我正在尝试解决一个问题,即我刚刚找到的新路线(卡车),我检查该路线是否已经是我之前路线的一部分。例如,假设我存储的路由在数据表routelist中,node_list指的是存储的路由。我想检查路由(5,6,7,8)所属的行。
library(data.table)
routelist=data.table(id=c(1:3),node_list=list(c(1:6),c(4:7),c(1:10)))
item<-c(5:8)
routelist[sum(item%in%unlist(packlist$node_list))==length(item)]
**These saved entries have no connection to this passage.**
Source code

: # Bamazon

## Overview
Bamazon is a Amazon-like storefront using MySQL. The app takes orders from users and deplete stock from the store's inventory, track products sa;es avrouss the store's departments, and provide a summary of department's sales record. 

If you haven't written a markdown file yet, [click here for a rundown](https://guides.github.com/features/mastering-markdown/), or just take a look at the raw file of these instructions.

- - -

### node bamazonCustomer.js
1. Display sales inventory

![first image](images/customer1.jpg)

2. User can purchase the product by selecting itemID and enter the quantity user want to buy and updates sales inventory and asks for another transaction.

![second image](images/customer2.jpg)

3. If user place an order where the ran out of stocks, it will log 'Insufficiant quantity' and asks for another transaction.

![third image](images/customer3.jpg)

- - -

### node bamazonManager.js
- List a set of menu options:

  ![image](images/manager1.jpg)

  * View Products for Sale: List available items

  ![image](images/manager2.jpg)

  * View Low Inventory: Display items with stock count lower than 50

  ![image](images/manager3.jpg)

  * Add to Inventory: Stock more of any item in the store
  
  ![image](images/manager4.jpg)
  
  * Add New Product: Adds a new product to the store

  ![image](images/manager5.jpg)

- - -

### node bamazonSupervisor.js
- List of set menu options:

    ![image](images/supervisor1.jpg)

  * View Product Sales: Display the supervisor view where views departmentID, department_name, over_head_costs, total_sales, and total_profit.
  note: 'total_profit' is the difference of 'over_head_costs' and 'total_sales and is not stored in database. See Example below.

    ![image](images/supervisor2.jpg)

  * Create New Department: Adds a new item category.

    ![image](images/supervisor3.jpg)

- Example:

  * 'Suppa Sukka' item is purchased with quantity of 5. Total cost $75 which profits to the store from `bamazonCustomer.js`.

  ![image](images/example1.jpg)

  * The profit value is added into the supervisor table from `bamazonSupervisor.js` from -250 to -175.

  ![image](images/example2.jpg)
For the above check, all three rows are returned however only the third row should be returned. I could do it with the following for loop, but it s not fast and does not take order into account (and there should be a way to do it in a better way). The order of nodes in item is important and the list does not need to be consecutive i.e. item could be c(5,7,8) and should be returned in 3rd row while c(5,8,7) shouldnt return.
对于上面的检查,返回所有三行,但是只返回第三行。我可以通过以下for循环来做到这一点,但它并不快,并没有考虑到顺序(并且应该有一种方法以更好的方式做到这一点)。项目中节点的顺序很重要,列表不需要是连续的,即项目可以是c(5,7,8),应该在第3行返回,而c(5,8,7)不应该返回。
for(i in 1:3)
{
if(sum(item%in%unlist(packlist[i]$node_list))==length(item))
print(routelist[i])
}
3 个解决方案
#1
2
There are two issues with OP's data.table approach here.
OP的data.table方法存在两个问题。
Missing by clause
routelist = data.table(id = 1:3, node_list = list(1:6, 4:7, 1:10))
item <- 5:8
routelist[, sum(item %in% unlist(node_list)) == length(item)]
returns a single TRUE value because
返回单个TRUE值,因为
routelist[, unlist(node_list)]
returns a single vector
返回一个向量
[1] 1 2 3 4 5 6 4 5 6 7 1 2 3 4 5 6 7 8 9 10
If grouped by id, we do get the desired result:
如果按ID分组,我们会得到所需的结果:
routelist[, sum(item %in% unlist(node_list)) == length(item), by = id]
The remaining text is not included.